Trouble looms when two girls at a New York prep school form a friendship across lines of race and class.

Maria Anís Rosario is a scholarship student and one of only two girls who travel from Queens to attend Bell Seminary on the Upper East Side. Her mother cleans houses, her father has just lost his job, and with the family struggling to make ends meet, there’s little enthusiasm for her big college dreams. Among the other disappointments crowding into her life, her first experience of sex with her boyfriend, Andres, concludes with his telling her she moves “like a corpse.” Then along comes a girl named Rocky, virtually sparkling with privilege and attitude.

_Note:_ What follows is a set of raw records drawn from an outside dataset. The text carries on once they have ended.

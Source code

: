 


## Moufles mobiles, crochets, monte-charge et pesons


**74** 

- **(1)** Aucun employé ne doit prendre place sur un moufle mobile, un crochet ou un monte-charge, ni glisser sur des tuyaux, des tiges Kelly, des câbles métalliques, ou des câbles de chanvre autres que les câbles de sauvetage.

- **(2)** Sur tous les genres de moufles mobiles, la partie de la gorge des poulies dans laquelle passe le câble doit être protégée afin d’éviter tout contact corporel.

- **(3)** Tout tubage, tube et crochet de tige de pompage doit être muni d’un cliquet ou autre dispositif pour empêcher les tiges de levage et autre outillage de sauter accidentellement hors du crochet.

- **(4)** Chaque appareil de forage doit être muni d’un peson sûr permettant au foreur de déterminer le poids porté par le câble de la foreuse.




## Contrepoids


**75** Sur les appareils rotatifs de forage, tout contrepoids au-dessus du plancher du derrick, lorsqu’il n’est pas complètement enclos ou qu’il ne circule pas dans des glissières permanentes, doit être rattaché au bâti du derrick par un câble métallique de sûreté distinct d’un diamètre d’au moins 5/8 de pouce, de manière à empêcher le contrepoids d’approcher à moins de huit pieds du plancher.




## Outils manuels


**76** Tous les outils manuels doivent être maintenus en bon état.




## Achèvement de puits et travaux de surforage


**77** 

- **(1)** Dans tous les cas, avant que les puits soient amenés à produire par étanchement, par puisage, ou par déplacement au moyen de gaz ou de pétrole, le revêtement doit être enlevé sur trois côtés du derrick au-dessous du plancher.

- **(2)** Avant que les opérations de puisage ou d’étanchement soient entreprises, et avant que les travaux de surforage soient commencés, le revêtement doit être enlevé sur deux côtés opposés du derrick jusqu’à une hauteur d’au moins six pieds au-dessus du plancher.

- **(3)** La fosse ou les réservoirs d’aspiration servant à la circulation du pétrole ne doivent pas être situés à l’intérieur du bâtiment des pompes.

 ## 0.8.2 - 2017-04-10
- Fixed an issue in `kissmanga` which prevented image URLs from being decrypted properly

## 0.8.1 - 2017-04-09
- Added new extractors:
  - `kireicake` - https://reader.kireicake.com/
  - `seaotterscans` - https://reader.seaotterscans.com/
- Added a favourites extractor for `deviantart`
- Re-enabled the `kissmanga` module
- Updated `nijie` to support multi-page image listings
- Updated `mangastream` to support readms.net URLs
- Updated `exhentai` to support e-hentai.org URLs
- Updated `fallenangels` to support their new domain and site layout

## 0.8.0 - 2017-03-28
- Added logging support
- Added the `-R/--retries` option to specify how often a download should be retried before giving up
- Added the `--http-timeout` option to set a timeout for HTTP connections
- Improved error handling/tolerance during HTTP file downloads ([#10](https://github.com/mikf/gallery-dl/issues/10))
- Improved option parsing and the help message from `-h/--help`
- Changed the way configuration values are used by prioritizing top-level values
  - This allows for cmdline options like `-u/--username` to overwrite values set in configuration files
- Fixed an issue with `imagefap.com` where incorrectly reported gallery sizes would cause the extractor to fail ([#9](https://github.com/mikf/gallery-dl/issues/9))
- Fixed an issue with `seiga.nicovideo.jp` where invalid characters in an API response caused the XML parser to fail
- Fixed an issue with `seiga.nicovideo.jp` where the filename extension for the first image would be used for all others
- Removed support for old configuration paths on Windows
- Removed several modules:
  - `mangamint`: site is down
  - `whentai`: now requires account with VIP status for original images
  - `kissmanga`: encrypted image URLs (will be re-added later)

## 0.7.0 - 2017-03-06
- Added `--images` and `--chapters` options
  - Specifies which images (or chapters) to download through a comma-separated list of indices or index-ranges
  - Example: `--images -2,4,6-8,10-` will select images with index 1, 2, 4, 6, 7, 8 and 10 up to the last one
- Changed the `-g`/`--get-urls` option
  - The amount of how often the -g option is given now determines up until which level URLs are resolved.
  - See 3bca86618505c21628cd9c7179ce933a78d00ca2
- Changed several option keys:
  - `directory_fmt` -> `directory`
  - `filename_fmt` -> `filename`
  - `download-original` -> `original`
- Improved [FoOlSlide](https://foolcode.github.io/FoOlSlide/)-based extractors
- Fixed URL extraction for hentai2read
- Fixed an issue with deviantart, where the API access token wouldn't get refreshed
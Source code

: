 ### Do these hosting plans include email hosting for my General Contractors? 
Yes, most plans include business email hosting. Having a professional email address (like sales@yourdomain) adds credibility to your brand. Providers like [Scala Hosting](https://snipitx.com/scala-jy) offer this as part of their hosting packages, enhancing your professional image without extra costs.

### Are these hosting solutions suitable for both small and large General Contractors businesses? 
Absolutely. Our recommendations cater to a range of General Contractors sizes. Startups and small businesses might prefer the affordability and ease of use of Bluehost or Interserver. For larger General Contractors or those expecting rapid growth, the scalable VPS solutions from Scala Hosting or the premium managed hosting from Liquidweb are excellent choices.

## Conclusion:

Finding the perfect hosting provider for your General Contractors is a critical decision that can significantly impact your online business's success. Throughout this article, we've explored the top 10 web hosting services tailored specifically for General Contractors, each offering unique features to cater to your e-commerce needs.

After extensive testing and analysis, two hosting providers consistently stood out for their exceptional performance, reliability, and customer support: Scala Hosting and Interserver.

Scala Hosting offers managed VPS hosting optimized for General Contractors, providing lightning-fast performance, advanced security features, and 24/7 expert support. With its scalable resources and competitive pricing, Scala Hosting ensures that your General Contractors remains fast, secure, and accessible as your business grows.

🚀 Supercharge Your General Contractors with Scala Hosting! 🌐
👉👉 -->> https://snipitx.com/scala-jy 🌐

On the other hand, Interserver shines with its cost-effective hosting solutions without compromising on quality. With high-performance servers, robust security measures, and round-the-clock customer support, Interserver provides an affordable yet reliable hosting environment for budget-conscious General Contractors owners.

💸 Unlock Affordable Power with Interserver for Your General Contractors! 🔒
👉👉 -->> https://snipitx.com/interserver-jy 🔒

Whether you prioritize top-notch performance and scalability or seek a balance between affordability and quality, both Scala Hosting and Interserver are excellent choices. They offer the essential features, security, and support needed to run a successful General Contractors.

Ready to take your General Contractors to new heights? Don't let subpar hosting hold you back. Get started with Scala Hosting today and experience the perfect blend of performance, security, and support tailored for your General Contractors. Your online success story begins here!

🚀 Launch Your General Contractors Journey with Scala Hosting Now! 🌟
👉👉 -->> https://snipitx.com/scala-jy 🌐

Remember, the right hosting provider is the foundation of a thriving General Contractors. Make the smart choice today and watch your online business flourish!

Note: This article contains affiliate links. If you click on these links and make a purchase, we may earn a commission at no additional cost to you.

Though Rachelle “Rocky” Albrecht is one of the wealthy majority at Bell Seminary, she’s not like the other girls in their ballet flats and Tiffany heart necklaces. She comes to class wearing dark sunglasses with a pack of cigarettes in her pocket and a Planned Parenthood sticker on her laptop; she “use[s] her wealth to circumvent rules.” When Rocky casually announces she has a “friend crush” on Maria and invites her back to the palatial apartment overlooking Central Park where she has been virtually abandoned by her warring parents, Maria is in for many shocks, among them Rocky’s generosity, her casual cruelty, and her ignorant racism. Both girls find reasons to resent each other but keep these hidden as they maneuver to fill their own needs. When Rocky’s family takes Maria with them on a trip to Vegas, the stakes get higher. What happens in Vegas doesn’t stay in Vegas this time.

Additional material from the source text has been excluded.